Conflict of interest
The authors declare that they have no conflict of interest.
Authors’ contributions
XWL, YY, JJ, and LPZ performed the experiments, analyzed the data, and drafted the manuscript. XWL, JJ, MLC, and HQZ performed the RNA-seq data analysis. YY contributed to the RNA extraction, qPCR implementation, and data analysis. ZWY, XMW, and JYZ were involved in selection and preparation of fruit samples and quality evaluation. ZSG, HJJ, and PA initiated the project, designed the experiment, and reviewed the manuscript. All authors read and approved the manuscript.
Data archiving statement
For each sample, the raw data files containing reads and quality scores have been deposited to the NCBI’s GEO database (http://www.ncbi.nlm.nih.gov/geo/) and will be submitted to the NCBI Sequence Read Archive (SRA) database by the GEO administrator. As required by GEO, the submitted data included three components: (1) metadata_spreadsheet_peach_DGE (indicating the research title, sample name, sample characteristic, experiment design methods, data processing methods, etc.), (2) processed data files (including all the RPKM value for each gene of each sample, e.g., HJ1_rep1_RPKM), and (3) raw reads data files (e.g., HJ1_rep1.fq).
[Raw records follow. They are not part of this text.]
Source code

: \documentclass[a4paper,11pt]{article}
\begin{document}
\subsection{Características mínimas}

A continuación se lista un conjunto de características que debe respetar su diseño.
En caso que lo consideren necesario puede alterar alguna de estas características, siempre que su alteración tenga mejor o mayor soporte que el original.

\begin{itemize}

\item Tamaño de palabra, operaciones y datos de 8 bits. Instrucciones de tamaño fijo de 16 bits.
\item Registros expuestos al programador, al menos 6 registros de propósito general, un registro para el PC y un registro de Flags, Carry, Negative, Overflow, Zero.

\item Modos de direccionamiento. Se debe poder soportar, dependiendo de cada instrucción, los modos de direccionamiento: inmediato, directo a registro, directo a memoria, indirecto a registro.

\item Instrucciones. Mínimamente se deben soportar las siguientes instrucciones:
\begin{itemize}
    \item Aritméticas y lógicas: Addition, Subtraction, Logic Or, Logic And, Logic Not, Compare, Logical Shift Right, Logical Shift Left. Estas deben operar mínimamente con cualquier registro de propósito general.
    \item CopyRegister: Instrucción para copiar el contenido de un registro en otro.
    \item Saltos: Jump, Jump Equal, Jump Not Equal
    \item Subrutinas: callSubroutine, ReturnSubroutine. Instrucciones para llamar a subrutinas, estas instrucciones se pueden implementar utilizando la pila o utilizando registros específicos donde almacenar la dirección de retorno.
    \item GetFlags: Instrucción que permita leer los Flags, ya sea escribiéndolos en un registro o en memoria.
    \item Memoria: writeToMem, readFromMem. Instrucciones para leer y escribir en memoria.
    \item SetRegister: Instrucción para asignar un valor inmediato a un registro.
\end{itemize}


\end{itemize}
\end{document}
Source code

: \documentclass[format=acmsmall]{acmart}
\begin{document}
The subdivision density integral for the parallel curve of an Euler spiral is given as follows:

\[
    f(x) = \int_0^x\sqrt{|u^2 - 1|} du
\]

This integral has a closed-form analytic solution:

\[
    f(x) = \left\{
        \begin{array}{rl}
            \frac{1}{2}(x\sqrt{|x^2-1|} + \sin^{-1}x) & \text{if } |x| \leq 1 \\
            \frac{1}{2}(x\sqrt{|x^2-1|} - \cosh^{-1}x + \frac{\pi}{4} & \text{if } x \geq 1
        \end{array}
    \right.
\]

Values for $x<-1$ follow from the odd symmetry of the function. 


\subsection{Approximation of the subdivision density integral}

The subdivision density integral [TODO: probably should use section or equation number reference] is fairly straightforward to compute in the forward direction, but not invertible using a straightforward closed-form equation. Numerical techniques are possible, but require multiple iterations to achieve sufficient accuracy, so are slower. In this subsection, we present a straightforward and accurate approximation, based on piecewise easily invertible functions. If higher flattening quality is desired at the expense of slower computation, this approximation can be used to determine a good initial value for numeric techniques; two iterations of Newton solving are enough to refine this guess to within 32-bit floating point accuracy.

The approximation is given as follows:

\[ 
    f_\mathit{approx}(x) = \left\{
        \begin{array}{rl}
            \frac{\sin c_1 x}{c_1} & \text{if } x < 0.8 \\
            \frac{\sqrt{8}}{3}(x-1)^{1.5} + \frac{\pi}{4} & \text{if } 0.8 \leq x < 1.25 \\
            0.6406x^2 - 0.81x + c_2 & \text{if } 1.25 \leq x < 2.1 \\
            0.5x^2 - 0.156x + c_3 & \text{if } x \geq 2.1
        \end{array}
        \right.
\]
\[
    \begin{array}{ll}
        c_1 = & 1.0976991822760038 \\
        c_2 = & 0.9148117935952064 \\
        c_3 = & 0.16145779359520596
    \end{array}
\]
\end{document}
The accession number for each raw read file supplied by SRA is as follows: GSM1574411(HJ1 rep1), GSM1574412(HJ1 rep2), GSM1574413(HJ2 rep1),GSM1574414(HJ2 rep2), GSM1574415(HJ3 rep1), GSM1574416 (HJ3 rep2), GSM1574417(YL2 rep1), GSM1574418(YL2 rep2), GSM1574419(JX2 rep1), GSM1574420(JX2 rep2), GSM1574421(ZH2 rep1), and GSM1574422(ZH2 rep2).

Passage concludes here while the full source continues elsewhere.